Since I had a working receiver I was working under the impression there was some sort of issue with the way I configured the mcp251x driver. I tried upgrading to the latest version of the kernel (2.6.34) but no joy. I also looked at the latest development version of the mcp251x driver from the SocketCAN project. No new insight there at all.
From building a simple driver for the AVR chip I had a good working knowledge about how the MCP2515 works, so I figured it was really something to do with how the driver was written. It obviously wouldn’t be a generalized problem, but I had no idea what could be wrong. I started by adding a whole bunch of printk() debugging statements to better trace how the driver was called from userspace. Something odd was happening where the driver was repeatedly polling the MCP2515 chip for status. I traced what it was doing in the code and also followed the SPI conversation using my Saleae Logic logic analyzer. Nifty device by the way, highly recommend it. Turns out it didn’t really help solve the problem, but it did manage to help eliminate various false leads.
The SPI conversation and responses were perfectly normal. More printk() statements later and I was rather stumped. Then it occurred to me (at a time I wasn’t actually in front of my project) that there really should not be any polling. The driver configured itself with an interrupt line to know exactly when an event was pending. The polling I could observe over the SPI bus suggested this mechanism was not working (the status returned by the chip was correctly suggesting there was no pending events most of the time).

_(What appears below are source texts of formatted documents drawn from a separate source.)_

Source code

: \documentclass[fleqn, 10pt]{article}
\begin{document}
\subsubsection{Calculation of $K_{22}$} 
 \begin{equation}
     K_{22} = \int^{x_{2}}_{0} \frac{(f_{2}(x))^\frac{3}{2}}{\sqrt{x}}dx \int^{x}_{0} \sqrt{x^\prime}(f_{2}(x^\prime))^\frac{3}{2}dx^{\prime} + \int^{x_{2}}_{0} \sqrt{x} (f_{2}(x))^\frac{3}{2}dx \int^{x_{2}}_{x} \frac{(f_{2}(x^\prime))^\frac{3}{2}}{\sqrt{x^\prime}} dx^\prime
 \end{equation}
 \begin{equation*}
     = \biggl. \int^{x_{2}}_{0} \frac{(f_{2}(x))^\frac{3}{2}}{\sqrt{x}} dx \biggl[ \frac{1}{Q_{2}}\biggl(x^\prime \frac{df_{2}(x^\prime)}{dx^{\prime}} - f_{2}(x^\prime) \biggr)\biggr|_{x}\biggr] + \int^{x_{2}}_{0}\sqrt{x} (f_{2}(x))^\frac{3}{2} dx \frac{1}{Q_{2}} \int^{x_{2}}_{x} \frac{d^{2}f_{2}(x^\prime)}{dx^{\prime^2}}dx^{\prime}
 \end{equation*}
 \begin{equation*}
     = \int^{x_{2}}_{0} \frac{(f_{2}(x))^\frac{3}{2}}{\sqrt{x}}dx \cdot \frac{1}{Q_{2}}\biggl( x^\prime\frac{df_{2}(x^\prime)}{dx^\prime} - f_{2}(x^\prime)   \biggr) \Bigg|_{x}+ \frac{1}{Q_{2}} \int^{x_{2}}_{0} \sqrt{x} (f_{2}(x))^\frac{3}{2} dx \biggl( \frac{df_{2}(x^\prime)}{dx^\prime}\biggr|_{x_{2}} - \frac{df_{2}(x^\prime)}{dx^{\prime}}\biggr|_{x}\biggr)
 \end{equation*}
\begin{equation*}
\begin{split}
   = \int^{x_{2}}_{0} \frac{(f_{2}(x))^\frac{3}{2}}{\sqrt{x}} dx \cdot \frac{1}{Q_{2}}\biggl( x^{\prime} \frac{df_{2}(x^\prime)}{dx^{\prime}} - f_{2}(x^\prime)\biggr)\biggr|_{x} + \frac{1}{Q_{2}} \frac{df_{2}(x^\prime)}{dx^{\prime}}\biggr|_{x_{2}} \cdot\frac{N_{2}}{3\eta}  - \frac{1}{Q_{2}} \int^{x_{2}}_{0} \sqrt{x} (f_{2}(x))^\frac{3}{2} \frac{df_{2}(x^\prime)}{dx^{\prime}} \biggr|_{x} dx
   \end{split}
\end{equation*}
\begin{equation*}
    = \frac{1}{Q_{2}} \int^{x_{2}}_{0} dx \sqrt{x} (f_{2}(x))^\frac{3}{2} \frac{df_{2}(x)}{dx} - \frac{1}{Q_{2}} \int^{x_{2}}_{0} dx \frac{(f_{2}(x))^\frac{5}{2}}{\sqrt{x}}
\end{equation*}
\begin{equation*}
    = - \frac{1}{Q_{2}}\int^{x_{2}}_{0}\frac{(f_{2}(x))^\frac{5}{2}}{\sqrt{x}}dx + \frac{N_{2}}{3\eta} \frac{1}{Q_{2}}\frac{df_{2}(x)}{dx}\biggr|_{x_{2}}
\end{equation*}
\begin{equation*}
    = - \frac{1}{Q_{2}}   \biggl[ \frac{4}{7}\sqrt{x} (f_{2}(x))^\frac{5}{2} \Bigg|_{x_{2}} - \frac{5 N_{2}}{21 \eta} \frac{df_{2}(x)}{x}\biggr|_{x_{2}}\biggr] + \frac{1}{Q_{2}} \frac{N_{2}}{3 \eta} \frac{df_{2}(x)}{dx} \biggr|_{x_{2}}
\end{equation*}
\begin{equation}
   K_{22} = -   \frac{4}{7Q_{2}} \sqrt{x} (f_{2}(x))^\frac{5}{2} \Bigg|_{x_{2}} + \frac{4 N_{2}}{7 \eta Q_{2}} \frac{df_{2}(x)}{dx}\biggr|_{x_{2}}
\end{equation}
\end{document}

Turns out the default Overo build from OpenEmbedded sets up the GPIO pin for the interrupt line with a pull-down resistor. The interrupt line should normally be high then pulled low to signal a pending event. As far as I could tell, the pin was never actually being pulled high enough to be sensed by the Overo processor. I expect that the voltage level converters I’m using are to blame, failing to overcome the resistance of the pull-down resistor. This meant the Overo was seeing the GPIO pin as a low logic level all the time, leading to a constant interrupt. When this happens, the interrupt handler will fire and poll for the reason for the interrupt. Inspection of the code suggests this could starve the transmit code path from ever getting enough time to send messages. Indeed this would explain the situation I was observing. I adjusted the pin configuration in the u-boot recipe (now in my user.collection) to use a pull-up resistor instead, and now everything is fine. Because of the way that the mcp251x driver is written this should be ok.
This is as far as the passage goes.